┌──
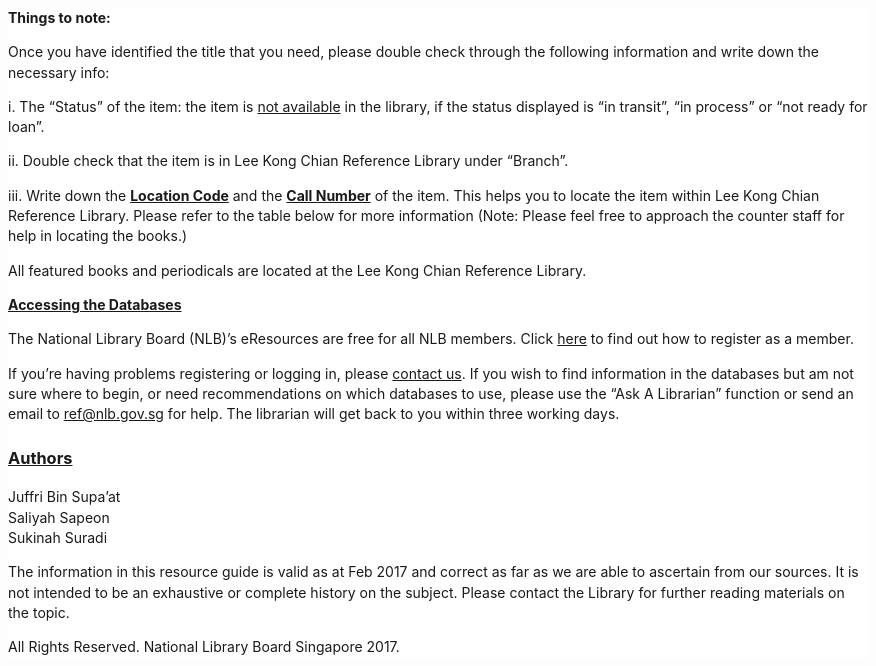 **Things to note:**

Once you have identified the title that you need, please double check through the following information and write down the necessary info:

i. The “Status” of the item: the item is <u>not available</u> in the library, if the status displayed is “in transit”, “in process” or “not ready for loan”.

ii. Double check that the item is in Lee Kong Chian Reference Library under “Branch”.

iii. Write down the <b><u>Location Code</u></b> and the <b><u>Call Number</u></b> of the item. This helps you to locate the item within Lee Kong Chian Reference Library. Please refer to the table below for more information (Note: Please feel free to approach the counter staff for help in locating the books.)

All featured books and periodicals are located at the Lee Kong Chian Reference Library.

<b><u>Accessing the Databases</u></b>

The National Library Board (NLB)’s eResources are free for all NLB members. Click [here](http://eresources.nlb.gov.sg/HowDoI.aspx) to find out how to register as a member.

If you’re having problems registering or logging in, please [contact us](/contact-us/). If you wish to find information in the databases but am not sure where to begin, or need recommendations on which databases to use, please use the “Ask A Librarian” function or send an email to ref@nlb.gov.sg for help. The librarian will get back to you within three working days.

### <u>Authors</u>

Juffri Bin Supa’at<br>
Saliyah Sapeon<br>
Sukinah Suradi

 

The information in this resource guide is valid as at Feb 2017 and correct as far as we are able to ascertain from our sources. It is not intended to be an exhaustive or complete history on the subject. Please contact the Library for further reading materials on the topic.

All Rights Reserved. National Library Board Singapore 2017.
└──
┌──
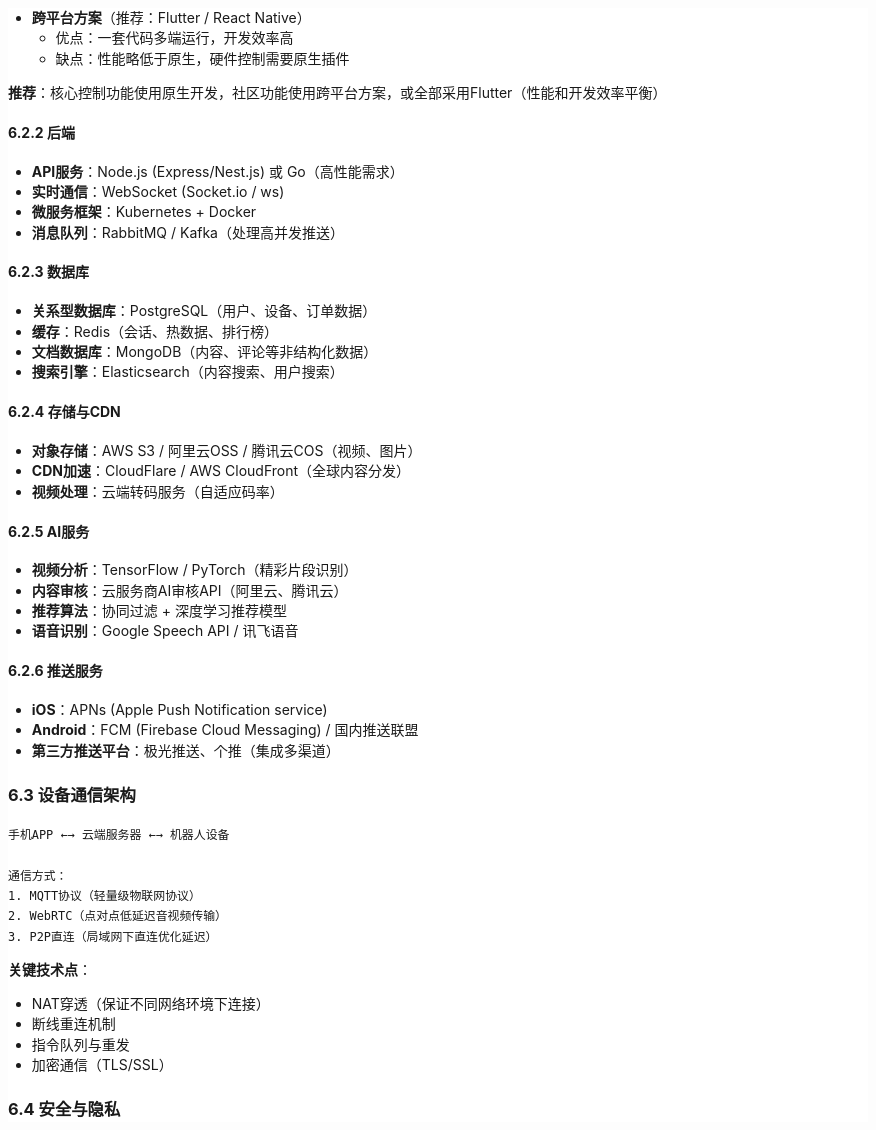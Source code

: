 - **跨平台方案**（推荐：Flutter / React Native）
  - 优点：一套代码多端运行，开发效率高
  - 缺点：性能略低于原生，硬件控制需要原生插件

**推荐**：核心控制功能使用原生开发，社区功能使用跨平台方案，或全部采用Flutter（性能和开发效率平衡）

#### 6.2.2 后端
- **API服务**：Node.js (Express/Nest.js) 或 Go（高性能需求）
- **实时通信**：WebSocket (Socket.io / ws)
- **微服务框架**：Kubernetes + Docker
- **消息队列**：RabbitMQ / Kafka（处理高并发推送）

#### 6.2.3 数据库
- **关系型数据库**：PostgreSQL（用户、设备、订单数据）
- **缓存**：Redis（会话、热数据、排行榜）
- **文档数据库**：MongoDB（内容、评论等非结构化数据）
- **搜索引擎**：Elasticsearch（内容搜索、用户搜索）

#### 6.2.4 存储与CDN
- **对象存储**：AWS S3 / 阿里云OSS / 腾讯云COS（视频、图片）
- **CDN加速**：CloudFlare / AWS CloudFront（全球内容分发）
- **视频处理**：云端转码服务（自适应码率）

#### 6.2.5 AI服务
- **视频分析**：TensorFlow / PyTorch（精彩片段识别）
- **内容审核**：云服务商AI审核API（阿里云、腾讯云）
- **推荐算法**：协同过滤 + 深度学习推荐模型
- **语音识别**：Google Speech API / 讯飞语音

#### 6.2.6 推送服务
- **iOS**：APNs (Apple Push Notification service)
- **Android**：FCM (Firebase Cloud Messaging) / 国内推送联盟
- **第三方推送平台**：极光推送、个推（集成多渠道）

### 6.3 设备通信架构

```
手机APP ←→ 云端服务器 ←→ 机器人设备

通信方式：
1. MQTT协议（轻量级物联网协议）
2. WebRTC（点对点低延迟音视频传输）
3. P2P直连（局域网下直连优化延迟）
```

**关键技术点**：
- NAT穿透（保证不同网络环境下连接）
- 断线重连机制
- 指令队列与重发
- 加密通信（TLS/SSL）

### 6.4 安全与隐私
└──
• _Task to complete_:
Take the entries above and copy out all lines with the string "that".

• _Expected answer_:
Once you have identified the title that you need, please double check through the following information and write down the necessary info:
ii. Double check that the item is in Lee Kong Chian Reference Library under “Branch”.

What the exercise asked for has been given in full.